The postponement of the Rolling Stones Australian Tour last week following the sudden and tragic passing of Mick Jagger’s long-term girlfriend L’Wren Scott continues to have repercussions.

While those who purchased tickets for the legendary band’s ’14 On Fire Tour from scalpers may be missing out on refunds and reissued passes, the tour postponement may cost the Stones, promoters Frontier Touring, and those involve with staging the Australian tour up to $US 10 million.

The costs of bringing what is possibly rock and roll’s most iconic bands all the way Down Under is obviously high, but as Billboard reports, industry sources have pointed out that the finances of venue deposits, storage and shipping of tour equipment and gear, travel and accommodation expenses, and other production revenues could amount to multi-million dollar losses.

The Stones 60 truck convoy, ferrying their gear between their six-date Australian run, would have cost as much as $250,000 to charter the equipment, a source tells Billboard.
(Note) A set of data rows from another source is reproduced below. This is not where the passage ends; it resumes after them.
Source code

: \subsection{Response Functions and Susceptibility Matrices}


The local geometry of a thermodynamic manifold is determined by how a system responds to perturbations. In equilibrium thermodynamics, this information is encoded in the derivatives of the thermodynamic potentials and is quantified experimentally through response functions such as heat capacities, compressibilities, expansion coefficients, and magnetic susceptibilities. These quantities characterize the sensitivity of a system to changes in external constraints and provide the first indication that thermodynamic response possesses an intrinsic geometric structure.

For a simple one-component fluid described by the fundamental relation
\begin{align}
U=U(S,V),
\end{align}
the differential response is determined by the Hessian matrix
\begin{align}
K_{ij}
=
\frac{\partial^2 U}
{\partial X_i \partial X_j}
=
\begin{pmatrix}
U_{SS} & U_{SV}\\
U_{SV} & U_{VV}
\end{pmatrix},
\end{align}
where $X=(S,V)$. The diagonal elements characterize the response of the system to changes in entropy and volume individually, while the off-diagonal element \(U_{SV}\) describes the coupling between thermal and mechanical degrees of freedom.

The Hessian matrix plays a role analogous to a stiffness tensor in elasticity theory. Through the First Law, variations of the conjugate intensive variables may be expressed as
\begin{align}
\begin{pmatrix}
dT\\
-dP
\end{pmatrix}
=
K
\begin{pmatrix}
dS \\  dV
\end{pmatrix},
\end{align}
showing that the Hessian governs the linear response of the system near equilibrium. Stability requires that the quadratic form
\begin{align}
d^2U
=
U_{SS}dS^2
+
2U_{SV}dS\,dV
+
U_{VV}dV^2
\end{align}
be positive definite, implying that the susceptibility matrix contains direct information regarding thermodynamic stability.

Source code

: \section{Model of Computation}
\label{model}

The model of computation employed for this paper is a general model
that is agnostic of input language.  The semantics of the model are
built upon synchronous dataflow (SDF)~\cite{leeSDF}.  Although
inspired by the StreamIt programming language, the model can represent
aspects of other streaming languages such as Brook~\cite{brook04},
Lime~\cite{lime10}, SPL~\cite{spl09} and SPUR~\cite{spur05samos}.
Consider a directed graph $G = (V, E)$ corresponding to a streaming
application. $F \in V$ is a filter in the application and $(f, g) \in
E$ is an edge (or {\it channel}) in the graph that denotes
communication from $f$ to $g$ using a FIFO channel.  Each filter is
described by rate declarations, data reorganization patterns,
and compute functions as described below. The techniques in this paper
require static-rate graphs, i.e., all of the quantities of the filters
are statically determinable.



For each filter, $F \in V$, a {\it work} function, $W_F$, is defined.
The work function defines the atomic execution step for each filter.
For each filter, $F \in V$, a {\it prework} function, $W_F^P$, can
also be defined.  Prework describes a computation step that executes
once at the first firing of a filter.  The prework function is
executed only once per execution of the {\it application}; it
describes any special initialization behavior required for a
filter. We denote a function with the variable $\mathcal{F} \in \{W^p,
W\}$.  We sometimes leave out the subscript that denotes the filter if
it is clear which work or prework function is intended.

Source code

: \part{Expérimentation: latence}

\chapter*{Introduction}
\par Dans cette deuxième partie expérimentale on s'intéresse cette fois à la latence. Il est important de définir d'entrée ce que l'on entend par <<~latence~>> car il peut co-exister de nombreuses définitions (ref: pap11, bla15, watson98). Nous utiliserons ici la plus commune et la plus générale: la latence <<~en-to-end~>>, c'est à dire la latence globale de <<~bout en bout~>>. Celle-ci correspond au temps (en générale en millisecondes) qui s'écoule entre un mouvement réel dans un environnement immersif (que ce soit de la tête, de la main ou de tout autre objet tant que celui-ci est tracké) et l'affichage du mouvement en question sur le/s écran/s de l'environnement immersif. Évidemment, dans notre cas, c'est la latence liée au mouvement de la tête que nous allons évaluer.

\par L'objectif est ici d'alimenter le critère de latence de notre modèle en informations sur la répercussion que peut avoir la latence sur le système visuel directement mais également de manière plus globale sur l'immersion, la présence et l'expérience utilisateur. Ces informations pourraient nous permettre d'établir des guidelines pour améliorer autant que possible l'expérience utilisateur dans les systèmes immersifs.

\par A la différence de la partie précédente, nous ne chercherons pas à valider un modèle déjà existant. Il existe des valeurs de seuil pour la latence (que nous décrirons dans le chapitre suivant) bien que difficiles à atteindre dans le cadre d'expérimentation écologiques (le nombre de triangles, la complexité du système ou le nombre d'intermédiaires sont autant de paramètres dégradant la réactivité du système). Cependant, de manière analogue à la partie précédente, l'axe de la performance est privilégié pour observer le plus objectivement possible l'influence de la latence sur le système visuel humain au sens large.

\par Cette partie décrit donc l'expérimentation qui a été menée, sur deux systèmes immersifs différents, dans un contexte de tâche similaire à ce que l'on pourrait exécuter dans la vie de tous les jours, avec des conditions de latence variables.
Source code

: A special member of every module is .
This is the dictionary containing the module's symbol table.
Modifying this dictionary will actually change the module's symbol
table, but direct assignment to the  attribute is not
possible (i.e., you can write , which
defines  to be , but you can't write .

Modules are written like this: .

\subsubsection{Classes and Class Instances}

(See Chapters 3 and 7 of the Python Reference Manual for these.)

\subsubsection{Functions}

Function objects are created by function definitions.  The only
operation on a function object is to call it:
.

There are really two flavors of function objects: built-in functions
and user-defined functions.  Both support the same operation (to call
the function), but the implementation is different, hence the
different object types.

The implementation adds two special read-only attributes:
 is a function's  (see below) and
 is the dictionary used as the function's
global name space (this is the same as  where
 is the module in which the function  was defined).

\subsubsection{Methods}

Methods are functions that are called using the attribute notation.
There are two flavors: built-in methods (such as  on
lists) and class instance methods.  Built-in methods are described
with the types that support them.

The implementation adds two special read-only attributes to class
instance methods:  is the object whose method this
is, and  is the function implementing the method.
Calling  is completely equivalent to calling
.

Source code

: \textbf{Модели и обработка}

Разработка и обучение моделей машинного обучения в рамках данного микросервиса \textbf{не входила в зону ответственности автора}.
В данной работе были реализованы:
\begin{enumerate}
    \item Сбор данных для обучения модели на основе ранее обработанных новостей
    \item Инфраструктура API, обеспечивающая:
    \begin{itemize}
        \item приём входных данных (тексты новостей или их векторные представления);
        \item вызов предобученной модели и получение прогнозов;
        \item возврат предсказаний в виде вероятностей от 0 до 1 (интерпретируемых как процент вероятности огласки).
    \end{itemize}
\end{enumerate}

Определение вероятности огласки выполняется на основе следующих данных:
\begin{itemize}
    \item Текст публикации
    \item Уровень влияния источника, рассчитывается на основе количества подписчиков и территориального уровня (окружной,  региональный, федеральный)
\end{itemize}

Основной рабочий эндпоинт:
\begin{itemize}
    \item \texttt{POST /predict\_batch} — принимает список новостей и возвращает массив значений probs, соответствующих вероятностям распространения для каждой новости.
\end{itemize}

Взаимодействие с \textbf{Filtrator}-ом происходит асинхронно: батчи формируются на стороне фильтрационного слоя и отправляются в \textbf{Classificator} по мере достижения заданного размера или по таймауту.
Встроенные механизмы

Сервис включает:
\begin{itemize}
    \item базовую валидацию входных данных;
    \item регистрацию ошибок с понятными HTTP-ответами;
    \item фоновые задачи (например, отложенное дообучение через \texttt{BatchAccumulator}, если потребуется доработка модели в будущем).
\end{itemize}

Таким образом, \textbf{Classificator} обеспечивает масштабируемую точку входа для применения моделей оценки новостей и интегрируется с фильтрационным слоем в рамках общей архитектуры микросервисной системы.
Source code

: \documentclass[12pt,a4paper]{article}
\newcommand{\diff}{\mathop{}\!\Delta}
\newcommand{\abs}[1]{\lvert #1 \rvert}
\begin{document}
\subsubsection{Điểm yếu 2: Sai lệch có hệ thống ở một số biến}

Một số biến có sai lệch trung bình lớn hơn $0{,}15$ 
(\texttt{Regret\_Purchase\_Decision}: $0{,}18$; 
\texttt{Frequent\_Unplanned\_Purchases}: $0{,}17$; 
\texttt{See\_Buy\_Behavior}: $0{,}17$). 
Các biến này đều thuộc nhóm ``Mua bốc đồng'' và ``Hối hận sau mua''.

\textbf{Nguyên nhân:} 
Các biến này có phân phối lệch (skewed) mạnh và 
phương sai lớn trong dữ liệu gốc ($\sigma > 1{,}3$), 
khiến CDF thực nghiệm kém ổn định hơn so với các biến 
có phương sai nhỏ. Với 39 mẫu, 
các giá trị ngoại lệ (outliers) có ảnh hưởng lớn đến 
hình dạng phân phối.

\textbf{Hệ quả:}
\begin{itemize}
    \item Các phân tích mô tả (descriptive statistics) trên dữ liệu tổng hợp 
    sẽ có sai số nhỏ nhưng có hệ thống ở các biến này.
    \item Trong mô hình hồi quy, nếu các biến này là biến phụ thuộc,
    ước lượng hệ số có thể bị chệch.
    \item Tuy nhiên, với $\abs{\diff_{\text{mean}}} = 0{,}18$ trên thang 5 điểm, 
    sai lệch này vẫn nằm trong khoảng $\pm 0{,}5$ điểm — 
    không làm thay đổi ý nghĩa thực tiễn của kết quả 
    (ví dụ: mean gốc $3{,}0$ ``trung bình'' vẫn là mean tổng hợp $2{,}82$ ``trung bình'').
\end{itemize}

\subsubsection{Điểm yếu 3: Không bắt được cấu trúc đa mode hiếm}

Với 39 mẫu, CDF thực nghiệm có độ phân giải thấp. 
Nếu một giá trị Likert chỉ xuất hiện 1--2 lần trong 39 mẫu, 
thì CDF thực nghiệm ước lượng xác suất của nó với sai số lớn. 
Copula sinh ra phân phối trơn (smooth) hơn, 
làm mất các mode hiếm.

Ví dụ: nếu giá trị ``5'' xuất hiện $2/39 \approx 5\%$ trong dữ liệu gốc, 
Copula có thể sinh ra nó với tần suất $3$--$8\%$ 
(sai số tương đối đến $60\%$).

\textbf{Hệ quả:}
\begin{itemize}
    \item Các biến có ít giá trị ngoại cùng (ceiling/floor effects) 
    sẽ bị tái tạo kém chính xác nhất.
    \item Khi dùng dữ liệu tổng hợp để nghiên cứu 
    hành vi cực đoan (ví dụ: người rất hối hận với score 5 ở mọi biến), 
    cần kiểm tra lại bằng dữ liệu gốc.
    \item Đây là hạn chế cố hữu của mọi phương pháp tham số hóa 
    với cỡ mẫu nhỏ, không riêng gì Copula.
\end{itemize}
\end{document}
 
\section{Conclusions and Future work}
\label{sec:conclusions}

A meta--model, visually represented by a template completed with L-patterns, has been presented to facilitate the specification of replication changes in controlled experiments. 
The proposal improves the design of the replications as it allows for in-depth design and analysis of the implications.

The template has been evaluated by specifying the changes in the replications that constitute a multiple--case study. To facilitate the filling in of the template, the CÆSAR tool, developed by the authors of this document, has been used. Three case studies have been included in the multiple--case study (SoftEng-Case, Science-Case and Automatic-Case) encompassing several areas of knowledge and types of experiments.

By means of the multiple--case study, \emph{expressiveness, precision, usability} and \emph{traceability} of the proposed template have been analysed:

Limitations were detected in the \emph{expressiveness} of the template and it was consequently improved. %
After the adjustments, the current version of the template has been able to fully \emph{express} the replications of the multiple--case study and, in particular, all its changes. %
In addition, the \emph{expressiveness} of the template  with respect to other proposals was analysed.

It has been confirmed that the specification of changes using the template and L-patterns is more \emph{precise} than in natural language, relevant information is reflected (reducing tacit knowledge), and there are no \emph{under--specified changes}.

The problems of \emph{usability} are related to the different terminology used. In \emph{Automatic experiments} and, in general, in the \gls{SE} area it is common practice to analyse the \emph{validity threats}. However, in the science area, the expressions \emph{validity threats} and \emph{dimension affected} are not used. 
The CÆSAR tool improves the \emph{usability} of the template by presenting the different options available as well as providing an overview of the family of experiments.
As Soundwave boss and Big Day Out promoter AJ Maddah told Sydney Morning Herald in the wake of the postponement, the multi-million expenses involved in cancellations create a “nightmare” situation for any concert promoter. The Stones 60 truck convoy, ferrying their gear between their six-date Australian run, would have cost as much as 250,000 dollars…

“We are talking venues that were set up, production that would be in trucks and in motion around the country, crew flights, accommodation, dozens of vehicles and drivers in each city, catering companies in various stages of setting up and pre-production… right down to thousands and thousands of T-shirts printed with cancelled dates on the back,” says the promoter – no stranger to high-profile cancellations himself.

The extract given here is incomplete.